[[ INPUT DATA open ]]

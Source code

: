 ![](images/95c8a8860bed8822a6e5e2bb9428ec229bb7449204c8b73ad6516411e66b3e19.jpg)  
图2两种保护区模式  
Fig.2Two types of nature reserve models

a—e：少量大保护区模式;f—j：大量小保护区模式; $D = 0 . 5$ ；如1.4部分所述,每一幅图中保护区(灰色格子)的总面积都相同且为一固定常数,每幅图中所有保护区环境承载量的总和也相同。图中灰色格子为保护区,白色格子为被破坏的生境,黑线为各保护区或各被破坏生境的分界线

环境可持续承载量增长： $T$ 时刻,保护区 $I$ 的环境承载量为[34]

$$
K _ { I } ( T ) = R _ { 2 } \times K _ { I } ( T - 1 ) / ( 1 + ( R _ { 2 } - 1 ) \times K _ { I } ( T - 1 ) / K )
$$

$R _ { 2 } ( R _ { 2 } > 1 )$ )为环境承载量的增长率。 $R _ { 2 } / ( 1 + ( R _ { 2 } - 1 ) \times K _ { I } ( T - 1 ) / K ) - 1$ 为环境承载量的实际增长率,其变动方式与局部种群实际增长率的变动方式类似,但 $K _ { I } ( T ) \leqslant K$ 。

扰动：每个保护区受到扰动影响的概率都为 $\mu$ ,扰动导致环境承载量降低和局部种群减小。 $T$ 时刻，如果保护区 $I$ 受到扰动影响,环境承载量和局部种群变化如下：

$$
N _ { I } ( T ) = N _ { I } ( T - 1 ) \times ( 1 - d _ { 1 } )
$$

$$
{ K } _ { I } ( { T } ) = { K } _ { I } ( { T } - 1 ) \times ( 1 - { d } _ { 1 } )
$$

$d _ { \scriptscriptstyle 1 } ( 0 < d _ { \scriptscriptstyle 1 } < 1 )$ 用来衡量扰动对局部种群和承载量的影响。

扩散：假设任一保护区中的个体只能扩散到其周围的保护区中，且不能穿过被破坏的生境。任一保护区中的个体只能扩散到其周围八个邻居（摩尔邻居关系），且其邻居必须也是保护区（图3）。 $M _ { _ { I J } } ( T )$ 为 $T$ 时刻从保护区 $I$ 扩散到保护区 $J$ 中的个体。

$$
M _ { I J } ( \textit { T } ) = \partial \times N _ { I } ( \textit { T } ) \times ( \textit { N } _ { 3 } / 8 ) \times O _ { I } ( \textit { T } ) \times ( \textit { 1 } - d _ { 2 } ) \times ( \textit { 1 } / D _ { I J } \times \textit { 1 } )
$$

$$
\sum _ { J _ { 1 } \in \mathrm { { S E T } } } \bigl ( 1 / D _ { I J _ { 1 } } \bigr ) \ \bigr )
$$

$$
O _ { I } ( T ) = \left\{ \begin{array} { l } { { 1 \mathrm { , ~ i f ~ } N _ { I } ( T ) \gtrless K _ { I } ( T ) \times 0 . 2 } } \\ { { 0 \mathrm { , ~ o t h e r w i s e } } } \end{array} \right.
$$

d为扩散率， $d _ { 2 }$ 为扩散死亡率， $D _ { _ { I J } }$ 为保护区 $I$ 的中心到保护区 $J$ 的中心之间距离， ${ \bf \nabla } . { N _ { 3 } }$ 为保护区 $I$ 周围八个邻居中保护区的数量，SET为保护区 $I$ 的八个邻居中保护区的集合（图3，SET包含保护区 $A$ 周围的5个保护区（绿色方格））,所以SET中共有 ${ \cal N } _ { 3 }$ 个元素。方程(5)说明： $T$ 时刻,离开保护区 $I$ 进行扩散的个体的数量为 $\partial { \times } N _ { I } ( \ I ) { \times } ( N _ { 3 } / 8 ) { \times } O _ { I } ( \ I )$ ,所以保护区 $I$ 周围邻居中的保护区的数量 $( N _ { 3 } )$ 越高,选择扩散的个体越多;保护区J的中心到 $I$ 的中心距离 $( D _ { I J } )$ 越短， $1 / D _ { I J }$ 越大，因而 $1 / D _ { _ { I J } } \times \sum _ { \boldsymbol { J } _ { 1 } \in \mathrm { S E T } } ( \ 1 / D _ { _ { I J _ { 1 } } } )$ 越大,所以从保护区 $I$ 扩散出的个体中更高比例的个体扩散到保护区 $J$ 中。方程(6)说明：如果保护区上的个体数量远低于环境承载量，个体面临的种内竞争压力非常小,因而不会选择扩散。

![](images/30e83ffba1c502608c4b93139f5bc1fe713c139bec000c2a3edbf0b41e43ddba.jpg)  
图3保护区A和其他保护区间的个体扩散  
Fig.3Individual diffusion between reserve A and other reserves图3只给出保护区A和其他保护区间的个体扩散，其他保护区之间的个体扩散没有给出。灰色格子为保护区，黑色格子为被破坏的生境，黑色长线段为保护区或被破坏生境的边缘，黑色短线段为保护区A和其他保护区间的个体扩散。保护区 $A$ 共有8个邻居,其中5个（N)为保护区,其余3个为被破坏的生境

[[ INPUT DATA closed ]]

** EXERCISE DESCRIPTION **
Reproduce the entries in full, exactly as written.

** RESPONSE **
Source code

: ![](images/95c8a8860bed8822a6e5e2bb9428ec229bb7449204c8b73ad6516411e66b3e19.jpg)  
图2两种保护区模式  
Fig.2Two types of nature reserve models

a—e：少量大保护区模式;f—j：大量小保护区模式; $D = 0 . 5$ ；如1.4部分所述,每一幅图中保护区(灰色格子)的总面积都相同且为一固定常数,每幅图中所有保护区环境承载量的总和也相同。图中灰色格子为保护区,白色格子为被破坏的生境,黑线为各保护区或各被破坏生境的分界线

环境可持续承载量增长： $T$ 时刻,保护区 $I$ 的环境承载量为[34]

$$
K _ { I } ( T ) = R _ { 2 } \times K _ { I } ( T - 1 ) / ( 1 + ( R _ { 2 } - 1 ) \times K _ { I } ( T - 1 ) / K )
$$

$R _ { 2 } ( R _ { 2 } > 1 )$ )为环境承载量的增长率。 $R _ { 2 } / ( 1 + ( R _ { 2 } - 1 ) \times K _ { I } ( T - 1 ) / K ) - 1$ 为环境承载量的实际增长率,其变动方式与局部种群实际增长率的变动方式类似,但 $K _ { I } ( T ) \leqslant K$ 。

扰动：每个保护区受到扰动影响的概率都为 $\mu$ ,扰动导致环境承载量降低和局部种群减小。 $T$ 时刻，如果保护区 $I$ 受到扰动影响,环境承载量和局部种群变化如下：

$$
N _ { I } ( T ) = N _ { I } ( T - 1 ) \times ( 1 - d _ { 1 } )
$$

$$
{ K } _ { I } ( { T } ) = { K } _ { I } ( { T } - 1 ) \times ( 1 - { d } _ { 1 } )
$$

$d _ { \scriptscriptstyle 1 } ( 0 < d _ { \scriptscriptstyle 1 } < 1 )$ 用来衡量扰动对局部种群和承载量的影响。

扩散：假设任一保护区中的个体只能扩散到其周围的保护区中，且不能穿过被破坏的生境。任一保护区中的个体只能扩散到其周围八个邻居（摩尔邻居关系），且其邻居必须也是保护区（图3）。 $M _ { _ { I J } } ( T )$ 为 $T$ 时刻从保护区 $I$ 扩散到保护区 $J$ 中的个体。

$$
M _ { I J } ( \textit { T } ) = \partial \times N _ { I } ( \textit { T } ) \times ( \textit { N } _ { 3 } / 8 ) \times O _ { I } ( \textit { T } ) \times ( \textit { 1 } - d _ { 2 } ) \times ( \textit { 1 } / D _ { I J } \times \textit { 1 } )
$$

$$
\sum _ { J _ { 1 } \in \mathrm { { S E T } } } \bigl ( 1 / D _ { I J _ { 1 } } \bigr ) \ \bigr )
$$

$$
O _ { I } ( T ) = \left\{ \begin{array} { l } { { 1 \mathrm { , ~ i f ~ } N _ { I } ( T ) \gtrless K _ { I } ( T ) \times 0 . 2 } } \\ { { 0 \mathrm { , ~ o t h e r w i s e } } } \end{array} \right.
$$

d为扩散率， $d _ { 2 }$ 为扩散死亡率， $D _ { _ { I J } }$ 为保护区 $I$ 的中心到保护区 $J$ 的中心之间距离， ${ \bf \nabla } . { N _ { 3 } }$ 为保护区 $I$ 周围八个邻居中保护区的数量，SET为保护区 $I$ 的八个邻居中保护区的集合（图3，SET包含保护区 $A$ 周围的5个保护区（绿色方格））,所以SET中共有 ${ \cal N } _ { 3 }$ 个元素。方程(5)说明： $T$ 时刻,离开保护区 $I$ 进行扩散的个体的数量为 $\partial { \times } N _ { I } ( \ I ) { \times } ( N _ { 3 } / 8 ) { \times } O _ { I } ( \ I )$ ,所以保护区 $I$ 周围邻居中的保护区的数量 $( N _ { 3 } )$ 越高,选择扩散的个体越多;保护区J的中心到 $I$ 的中心距离 $( D _ { I J } )$ 越短， $1 / D _ { I J }$ 越大，因而 $1 / D _ { _ { I J } } \times \sum _ { \boldsymbol { J } _ { 1 } \in \mathrm { S E T } } ( \ 1 / D _ { _ { I J _ { 1 } } } )$ 越大,所以从保护区 $I$ 扩散出的个体中更高比例的个体扩散到保护区 $J$ 中。方程(6)说明：如果保护区上的个体数量远低于环境承载量，个体面临的种内竞争压力非常小,因而不会选择扩散。

![](images/30e83ffba1c502608c4b93139f5bc1fe713c139bec000c2a3edbf0b41e43ddba.jpg)  
图3保护区A和其他保护区间的个体扩散  
Fig.3Individual diffusion between reserve A and other reserves图3只给出保护区A和其他保护区间的个体扩散，其他保护区之间的个体扩散没有给出。灰色格子为保护区，黑色格子为被破坏的生境，黑色长线段为保护区或被破坏生境的边缘，黑色短线段为保护区A和其他保护区间的个体扩散。保护区 $A$ 共有8个邻居,其中5个（N)为保护区,其余3个为被破坏的生境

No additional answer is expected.